Свою привычную добычу крачки узнают и в воздухе, ловко схватывая подброшенную кверху рыбешку. На одесских лиманах они первыми встречают рыбацкие шаланды с тюлькой, и при разгрузке улова что-нибудь обязательно перепадает и им. А частенько кто-то из рыбаков, зачерпнув полную пригоршню серебристых рыбешек, подбрасывает их в воздух, в гущу стаи реющих птиц. И сколько бы ни взлетело рыбешек, ни одна не упадет назад, в воду: всех успевают подхватить крачки. Всегда восхищает не цирковая ловкость птиц, а совершенное искусство их полета. Кажется, что, бросаясь к угощению, десятки птиц, мешая друг другу, вот-вот столкнутся в воздухе. Но этого не происходит. И в полный штиль, и в свежий ветер ни одна не заденет крылом о чужое крыло. За четыре-пять секунд каждая успевает схватить одну или две тюльки, тут же проглотить или унести к гнезду, и все это без жадной суетливости, без ссоры, без применения силы.
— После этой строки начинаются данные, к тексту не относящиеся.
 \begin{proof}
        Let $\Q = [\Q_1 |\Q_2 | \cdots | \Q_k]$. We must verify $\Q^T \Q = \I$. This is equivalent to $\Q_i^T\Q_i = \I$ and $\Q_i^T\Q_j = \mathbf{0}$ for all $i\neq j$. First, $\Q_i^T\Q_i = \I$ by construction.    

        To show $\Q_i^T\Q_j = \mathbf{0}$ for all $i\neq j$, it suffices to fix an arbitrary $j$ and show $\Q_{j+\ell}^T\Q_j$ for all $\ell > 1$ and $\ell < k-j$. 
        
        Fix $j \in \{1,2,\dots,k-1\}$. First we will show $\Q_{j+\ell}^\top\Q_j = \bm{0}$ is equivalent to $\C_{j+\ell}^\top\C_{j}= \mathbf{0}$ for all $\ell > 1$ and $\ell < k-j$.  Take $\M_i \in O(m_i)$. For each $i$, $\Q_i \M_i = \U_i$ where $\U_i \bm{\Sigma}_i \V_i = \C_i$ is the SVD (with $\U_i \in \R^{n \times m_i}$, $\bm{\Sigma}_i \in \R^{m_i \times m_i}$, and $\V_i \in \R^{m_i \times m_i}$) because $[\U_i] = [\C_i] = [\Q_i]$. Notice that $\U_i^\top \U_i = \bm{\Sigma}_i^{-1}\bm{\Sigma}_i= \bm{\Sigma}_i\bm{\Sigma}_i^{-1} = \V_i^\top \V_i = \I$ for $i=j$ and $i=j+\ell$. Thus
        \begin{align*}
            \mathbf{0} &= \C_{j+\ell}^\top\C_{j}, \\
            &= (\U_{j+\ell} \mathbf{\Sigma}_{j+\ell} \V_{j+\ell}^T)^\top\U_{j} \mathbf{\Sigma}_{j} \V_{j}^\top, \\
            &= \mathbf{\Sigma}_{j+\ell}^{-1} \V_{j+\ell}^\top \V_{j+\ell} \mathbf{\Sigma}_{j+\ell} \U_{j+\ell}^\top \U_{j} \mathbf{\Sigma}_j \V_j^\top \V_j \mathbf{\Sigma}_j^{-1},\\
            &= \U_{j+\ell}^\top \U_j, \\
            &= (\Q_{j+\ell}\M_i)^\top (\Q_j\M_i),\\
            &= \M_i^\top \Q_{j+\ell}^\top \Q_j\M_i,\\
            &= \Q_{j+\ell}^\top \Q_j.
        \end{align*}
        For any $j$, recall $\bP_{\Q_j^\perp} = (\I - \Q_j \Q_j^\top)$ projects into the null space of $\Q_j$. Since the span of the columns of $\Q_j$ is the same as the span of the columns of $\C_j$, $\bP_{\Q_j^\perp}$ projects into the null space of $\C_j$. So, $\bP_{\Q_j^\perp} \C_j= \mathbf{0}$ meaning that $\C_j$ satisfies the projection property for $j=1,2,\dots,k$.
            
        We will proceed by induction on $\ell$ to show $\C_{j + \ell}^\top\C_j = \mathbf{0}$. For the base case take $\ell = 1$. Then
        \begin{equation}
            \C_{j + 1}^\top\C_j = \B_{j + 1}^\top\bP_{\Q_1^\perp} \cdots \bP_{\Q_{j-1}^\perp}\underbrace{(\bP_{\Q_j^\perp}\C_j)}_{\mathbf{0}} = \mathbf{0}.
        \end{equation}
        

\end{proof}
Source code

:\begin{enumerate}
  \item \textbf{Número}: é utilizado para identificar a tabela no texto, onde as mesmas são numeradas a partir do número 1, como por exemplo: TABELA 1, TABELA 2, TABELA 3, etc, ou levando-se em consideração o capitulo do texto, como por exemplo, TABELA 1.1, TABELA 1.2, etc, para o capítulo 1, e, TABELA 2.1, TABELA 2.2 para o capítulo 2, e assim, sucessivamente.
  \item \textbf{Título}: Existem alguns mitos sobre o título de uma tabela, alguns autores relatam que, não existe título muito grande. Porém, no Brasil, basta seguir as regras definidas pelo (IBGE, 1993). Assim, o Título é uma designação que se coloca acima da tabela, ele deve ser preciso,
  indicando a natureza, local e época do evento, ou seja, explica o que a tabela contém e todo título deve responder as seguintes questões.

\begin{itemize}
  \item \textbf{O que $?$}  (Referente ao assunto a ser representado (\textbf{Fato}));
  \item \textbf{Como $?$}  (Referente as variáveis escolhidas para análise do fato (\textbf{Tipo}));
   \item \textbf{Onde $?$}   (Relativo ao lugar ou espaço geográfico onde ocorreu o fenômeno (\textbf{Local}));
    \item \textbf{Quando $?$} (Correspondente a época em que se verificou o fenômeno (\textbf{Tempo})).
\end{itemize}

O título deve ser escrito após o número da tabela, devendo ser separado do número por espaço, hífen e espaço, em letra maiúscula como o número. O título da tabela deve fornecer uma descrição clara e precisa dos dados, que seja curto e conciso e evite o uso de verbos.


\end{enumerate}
Правда, не без крика, в котором, однако, не слышно ни угрозы, ни досады.
Летом, когда пустеют гнездовые колонии, когда заканчиваются родительские заботы и молодняк отрабатывает мастерство охоты, удается увидеть воздушную забаву крачек. На вечерней заре, когда птицы сыты, одна из них, поймав последнюю рыбешку, особым криком подзывает остальных. Не переставая кричать, она поднимается все выше и выше над рекой и летит, то выпуская добычу из клюва, то снова подхватывая ее или уступая тем, кто принял приглашение к игре. Зеркальным блеском сверкает в лучах низкого солнца серебристая уклейка среди реющих птиц, улетающих все дальше. И уже тают в белесо-голубой дымке светлые птичьи силуэты, а сверкающая искорка все мелькает в том месте, откуда доносятся голоса играющих с ней крачек.
Не любят речные крачки заросшие речные плесы. Степные или пойменные полуозера-полуболота тоже не для них. Для охоты им нужна чистая вода. Поэтому весной прилетают позже всех околоводных птиц, когда окончательно очистится от вешней мути речная струя, когда прогреется вода и поднимется к поверхности охотящаяся на мошек уклея. Поэтому не спешат речные крачки с отлетом в августе, когда улетают уже белокрылые и черные крачки. Покинув гнездовые места, они бродяжничают по речным долинам, залетают на степные пруды, где в неисчислимом множестве живут серебряные карасики-маломерки. Их не пугают выстрелы первой охоты. Но не заметно у птичьих пар проявлений прежних отношений, хотя и сидят часто бок о бок то на бакене, то на торчащей из воды коряжке или голой кочке, а по внешности не узнать ни среди сидящих, ни в полете, где самец, где самка: одинаковы они, как две капли воды.
Камышница
Была в Усманском бору, в урочище Маклок рядом с рекой Усманью, живописная сенокосная низинка. Вокруг, не толпясь, росли березы, раскидистый дуб стоял на взгорочке, а густой молодой сосняк загораживал ее с севера. Место было сыроватое, после снежных зим вода на нем немного держалась, и поэтому травы вырастали по пояс. И еще несколько ивовых кустов, увитых повоем и хмелем, издавна стояли в разных углах. Другим кустам косари не давали подняться выше травы, а эти не трогали. Красивая была полянка. И птицы ее любили. Весной садились на воду смирные сизокрылые чирки, летом ежедневно наведывались франтоватые удоды. Юла ночами пела, козодои охотились. Осенью слетались на полянку перед дальней дорогой стаи дроздов.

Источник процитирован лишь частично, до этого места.